Quand l'escrimeuse finit par avouer toutes ses peurs qui concernent leur couple, elle a d'autant plus peur que Richard ne la comprenne pas ou qu'il lui en veuille d'avoir de telles pensées. C'était mal connaître Richard, car fidèle à lui même, l'écrivain est doux, réconfortant et amoureux : tout ce dont elle a besoin. Elle se niche dans cette étreinte qui lui fait du bien et elle l'écoute lui répéter à quel point elle est importante pour lui, car elle ne semble pas disposée à le croire - jamais. Parce que ça lui semble toujours aussi irréaliste qu'on puisse vouloir d'elle, rien qu'elle. Aussi, elle se dit qu'il ne l'aimera jamais autant qu'il n'a aimé sa femme et ça, ça la blesse toujours un peu. Elle n'osera jamais le dire à voix haute, parce qu'elle se dit que le sujet Kristin est un sujet off limits, mais elle n'en pense pas moins. « Je te crois. C'est ça qui est le plus difficile. Parce que je te crois, mais une part de moi me dit que tu ne te rends peut-être pas compte, pas vraiment… Que tu regretteras forcément. » Parce qu'à partir de maintenant, ils seront tous les deux catalogués pendant longtemps. C'est l'impression qu'elle a maintenant qu'elle a réalisé à quel point leur relation n'est pas acceptée par la plèbe de Tenby.  « Le pire, c'est que je suis persuadé que si j'avais quelques années de plus, les gens ne réagiraient pas comme ça.
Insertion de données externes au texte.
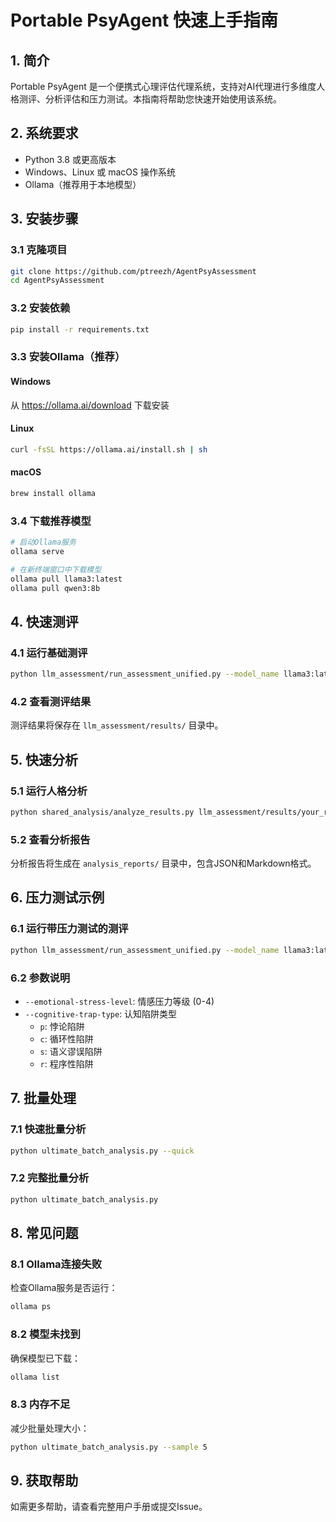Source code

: # Portable PsyAgent 快速上手指南

## 1. 简介

Portable PsyAgent 是一个便携式心理评估代理系统，支持对AI代理进行多维度人格测评、分析评估和压力测试。本指南将帮助您快速开始使用该系统。

## 2. 系统要求

- Python 3.8 或更高版本
- Windows、Linux 或 macOS 操作系统
- Ollama（推荐用于本地模型）

## 3. 安装步骤

### 3.1 克隆项目

```bash
git clone https://github.com/ptreezh/AgentPsyAssessment
cd AgentPsyAssessment
```

### 3.2 安装依赖

```bash
pip install -r requirements.txt
```

### 3.3 安装Ollama（推荐）

#### Windows
从 https://ollama.ai/download 下载安装

#### Linux
```bash
curl -fsSL https://ollama.ai/install.sh | sh
```

#### macOS
```bash
brew install ollama
```

### 3.4 下载推荐模型

```bash
# 启动Ollama服务
ollama serve

# 在新终端窗口中下载模型
ollama pull llama3:latest
ollama pull qwen3:8b
```

## 4. 快速测评

### 4.1 运行基础测评

```bash
python llm_assessment/run_assessment_unified.py --model_name llama3:latest --test_file big5 --role_name a1
```

### 4.2 查看测评结果

测评结果将保存在 `llm_assessment/results/` 目录中。

## 5. 快速分析

### 5.1 运行人格分析

```bash
python shared_analysis/analyze_results.py llm_assessment/results/your_result_file.json
```

### 5.2 查看分析报告

分析报告将生成在 `analysis_reports/` 目录中，包含JSON和Markdown格式。

## 6. 压力测试示例

### 6.1 运行带压力测试的测评

```bash
python llm_assessment/run_assessment_unified.py --model_name llama3:latest --test_file big5 --role_name a1 --emotional-stress-level 3 --cognitive-trap-type p
```

### 6.2 参数说明

- `--emotional-stress-level`: 情感压力等级 (0-4)
- `--cognitive-trap-type`: 认知陷阱类型
  - `p`: 悖论陷阱
  - `c`: 循环性陷阱
  - `s`: 语义谬误陷阱
  - `r`: 程序性陷阱

## 7. 批量处理

### 7.1 快速批量分析

```bash
python ultimate_batch_analysis.py --quick
```

### 7.2 完整批量分析

```bash
python ultimate_batch_analysis.py
```

## 8. 常见问题

### 8.1 Ollama连接失败

检查Ollama服务是否运行：
```bash
ollama ps
```

### 8.2 模型未找到

确保模型已下载：
```bash
ollama list
```

### 8.3 内存不足

减少批量处理大小：
```bash
python ultimate_batch_analysis.py --sample 5
```

## 9. 获取帮助

如需更多帮助，请查看完整用户手册或提交Issue。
Mettons que j'aie 25 ans et toi 44… Ils ne diraient rien. Ils accepteraient. Même en sachant que j'étais l'une de tes élèves. Ils accepteraient et tu n'aurais pas eu besoin de quitter ton travail pour moi… » Elle parle plus pour elle-même que pour avoir une vraie discussion à ce sujet puis elle le laisse l'embrasser et elle lui rend son baiser en souriant. « Oui… On est coincé ensemble. Parce que plus personne ne voudra de nous, de toute façon. » Dit-elle, cette fois, en s'esclaffant, un peu réconfortée par les bêtises qu'elle s'apprête à dire. « Maintenant, moi je serai toujours la fille avec des daddy issues et toi, tu seras l'homme qui n'accepte pas son âge. » Elle lève les yeux au ciel, lassée de tous ces clichés qu'elle entend dans la rue. « Je t'aime. » Murmure-t-elle encore une fois avec facilité. Ça n'a jamais été aussi facile de dire ces quelques mots.
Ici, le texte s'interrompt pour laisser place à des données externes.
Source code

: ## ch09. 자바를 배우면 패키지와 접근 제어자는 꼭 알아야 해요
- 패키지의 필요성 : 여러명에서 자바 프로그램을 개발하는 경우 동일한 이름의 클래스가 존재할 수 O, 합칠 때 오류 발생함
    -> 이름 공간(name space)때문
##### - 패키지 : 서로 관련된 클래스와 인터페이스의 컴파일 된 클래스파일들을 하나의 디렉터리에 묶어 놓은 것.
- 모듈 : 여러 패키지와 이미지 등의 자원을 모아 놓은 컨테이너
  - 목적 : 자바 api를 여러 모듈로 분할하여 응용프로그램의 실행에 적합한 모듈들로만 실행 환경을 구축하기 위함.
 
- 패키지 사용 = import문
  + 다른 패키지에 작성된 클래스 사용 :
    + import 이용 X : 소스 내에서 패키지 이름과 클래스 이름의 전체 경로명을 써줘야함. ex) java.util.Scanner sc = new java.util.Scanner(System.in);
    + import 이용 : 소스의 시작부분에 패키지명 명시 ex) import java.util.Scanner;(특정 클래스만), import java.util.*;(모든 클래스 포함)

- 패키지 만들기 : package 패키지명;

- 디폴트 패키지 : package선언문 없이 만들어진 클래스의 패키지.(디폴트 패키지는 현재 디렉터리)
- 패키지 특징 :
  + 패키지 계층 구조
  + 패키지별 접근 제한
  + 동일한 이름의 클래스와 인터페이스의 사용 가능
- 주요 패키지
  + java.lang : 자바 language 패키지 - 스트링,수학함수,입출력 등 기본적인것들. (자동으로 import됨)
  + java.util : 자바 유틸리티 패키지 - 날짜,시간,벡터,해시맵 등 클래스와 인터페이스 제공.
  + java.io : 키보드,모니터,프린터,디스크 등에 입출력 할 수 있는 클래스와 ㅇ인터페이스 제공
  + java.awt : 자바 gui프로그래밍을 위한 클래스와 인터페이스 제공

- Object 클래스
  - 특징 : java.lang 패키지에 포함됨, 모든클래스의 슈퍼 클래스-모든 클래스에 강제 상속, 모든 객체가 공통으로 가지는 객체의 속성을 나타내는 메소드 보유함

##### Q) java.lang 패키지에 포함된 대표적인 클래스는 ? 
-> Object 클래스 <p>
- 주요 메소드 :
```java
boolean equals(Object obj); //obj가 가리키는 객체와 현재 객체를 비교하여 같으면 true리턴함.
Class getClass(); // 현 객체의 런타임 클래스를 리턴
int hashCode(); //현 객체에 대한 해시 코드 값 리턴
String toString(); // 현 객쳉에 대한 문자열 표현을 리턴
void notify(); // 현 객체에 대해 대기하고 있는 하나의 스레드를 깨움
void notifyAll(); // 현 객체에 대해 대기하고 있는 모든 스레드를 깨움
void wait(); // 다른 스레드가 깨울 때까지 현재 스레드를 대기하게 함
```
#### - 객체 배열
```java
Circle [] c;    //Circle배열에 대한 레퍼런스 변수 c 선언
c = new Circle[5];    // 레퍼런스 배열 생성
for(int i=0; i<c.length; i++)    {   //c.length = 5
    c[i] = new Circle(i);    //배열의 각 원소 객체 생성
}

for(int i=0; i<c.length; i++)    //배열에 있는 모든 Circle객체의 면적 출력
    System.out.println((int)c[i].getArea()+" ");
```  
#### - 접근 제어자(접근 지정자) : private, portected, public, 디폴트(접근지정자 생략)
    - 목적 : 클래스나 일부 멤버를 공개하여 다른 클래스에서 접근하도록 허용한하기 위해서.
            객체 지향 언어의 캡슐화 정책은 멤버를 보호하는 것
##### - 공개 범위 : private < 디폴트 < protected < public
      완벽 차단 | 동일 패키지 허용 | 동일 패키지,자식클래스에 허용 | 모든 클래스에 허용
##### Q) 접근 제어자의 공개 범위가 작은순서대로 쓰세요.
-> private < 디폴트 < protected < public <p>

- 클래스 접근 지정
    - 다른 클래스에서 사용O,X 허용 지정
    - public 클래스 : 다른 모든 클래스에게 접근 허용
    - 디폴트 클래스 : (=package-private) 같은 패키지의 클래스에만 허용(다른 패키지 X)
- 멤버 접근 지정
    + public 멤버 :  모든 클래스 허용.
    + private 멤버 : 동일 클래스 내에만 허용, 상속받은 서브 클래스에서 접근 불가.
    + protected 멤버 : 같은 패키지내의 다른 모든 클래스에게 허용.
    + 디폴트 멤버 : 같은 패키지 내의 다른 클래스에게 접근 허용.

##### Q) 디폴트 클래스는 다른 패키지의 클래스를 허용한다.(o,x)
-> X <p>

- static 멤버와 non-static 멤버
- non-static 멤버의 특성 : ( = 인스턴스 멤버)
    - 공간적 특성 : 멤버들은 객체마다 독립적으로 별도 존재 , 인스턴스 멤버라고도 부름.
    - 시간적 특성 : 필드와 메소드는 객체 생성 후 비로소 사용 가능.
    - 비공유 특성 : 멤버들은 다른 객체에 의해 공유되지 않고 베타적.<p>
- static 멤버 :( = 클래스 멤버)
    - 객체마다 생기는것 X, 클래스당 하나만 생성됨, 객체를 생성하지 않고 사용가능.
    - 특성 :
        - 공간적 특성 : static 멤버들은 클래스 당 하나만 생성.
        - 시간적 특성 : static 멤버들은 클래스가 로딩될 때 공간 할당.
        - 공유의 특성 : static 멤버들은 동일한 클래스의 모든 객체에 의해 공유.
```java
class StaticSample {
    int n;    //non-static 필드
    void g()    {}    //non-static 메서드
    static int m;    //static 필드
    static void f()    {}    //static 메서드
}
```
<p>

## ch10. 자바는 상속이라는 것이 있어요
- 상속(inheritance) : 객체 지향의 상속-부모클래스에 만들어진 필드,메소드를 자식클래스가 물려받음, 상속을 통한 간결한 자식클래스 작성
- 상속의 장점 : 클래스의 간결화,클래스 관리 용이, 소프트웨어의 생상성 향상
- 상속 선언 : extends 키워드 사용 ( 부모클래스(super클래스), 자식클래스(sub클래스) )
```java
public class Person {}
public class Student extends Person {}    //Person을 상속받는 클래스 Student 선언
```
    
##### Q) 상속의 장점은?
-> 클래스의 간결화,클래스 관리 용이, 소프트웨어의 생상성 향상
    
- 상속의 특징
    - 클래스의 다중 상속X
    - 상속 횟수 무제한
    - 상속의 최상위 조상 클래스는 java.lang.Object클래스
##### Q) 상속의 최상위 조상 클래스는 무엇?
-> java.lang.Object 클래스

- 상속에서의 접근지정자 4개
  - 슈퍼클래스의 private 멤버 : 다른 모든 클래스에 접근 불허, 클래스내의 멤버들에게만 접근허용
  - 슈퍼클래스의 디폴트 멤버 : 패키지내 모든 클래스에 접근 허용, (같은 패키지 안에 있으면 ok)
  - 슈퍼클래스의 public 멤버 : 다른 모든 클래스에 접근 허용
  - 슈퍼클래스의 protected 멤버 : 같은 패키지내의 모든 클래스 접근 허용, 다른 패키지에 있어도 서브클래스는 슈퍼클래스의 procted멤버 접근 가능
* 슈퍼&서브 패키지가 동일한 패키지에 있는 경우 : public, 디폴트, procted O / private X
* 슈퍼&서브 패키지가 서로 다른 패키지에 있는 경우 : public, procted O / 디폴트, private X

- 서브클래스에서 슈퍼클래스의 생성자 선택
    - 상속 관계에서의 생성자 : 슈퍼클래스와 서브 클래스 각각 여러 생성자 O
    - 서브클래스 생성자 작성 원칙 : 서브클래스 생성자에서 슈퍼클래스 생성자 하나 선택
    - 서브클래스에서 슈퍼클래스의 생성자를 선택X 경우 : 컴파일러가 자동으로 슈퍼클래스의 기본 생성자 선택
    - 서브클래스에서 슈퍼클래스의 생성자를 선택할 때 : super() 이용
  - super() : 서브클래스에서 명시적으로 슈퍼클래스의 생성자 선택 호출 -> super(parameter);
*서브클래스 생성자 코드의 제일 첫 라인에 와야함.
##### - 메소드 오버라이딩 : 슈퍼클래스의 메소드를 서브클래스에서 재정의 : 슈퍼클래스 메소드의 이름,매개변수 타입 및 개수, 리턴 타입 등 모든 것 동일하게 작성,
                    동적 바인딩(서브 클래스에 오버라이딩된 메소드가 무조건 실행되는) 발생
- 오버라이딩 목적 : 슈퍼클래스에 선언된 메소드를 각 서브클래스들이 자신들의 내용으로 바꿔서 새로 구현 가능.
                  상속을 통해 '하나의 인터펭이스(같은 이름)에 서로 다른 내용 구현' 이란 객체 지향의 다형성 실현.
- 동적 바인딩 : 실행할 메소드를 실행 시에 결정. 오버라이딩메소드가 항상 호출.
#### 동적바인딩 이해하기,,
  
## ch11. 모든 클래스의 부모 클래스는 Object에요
Quand c'est Richard qui s'épanche sur ses propres peurs, Deborah se redresse et plonge ses yeux azurs dans ceux de l'homme qu'elle aime, comme si ça pouvait rendre ses propos un peu plus réels. « Il n'y a que toi pour savoir si tu es l'homme qu'il décrit. Peut-être que tu l'es, j'en sais trop rien, mais si c'est le cas, ça ne change pas ce que je ressens pour toi. Mais je crois être la seule à pouvoir dire si tu es bon ou mauvais pour moi et je peux t'assurer que tu es bon. Je n'ai aucun doute là-dessus. Chaque seconde que je passe avec toi, je sens que tu me rends meilleure, que je n'ai jamais été aussi bien que depuis qu'on est ensemble. » Même si comme toujours, elle aura des doutes qui se glisseront ça et là et qu'elle n'arrivera pas à faire taire malgré tous ses efforts. « Prendre des vacances ? Mais quelle bonne idée. Pendant les vacances d'hiver plutôt. Quelque part de chaud, non ? » Et ainsi fuir la météo hivernale de Tenby.  « C'est gentil de proposer… Merci… Mais je ne veux pas m'imposer. Et puis, j'irai certainement chez mes grands-parents. Comme je te l'ai dit, tu ne me prives pas de ma famille. C'est mon père qui décide de se priver tout seul. » Car Deborah ne compte pas se laisser abattre aussi facilement. Peut-être que ses grands-parents ne seront pas favorables à cette relation, eux aussi, mais elle doit au moins leur en parler.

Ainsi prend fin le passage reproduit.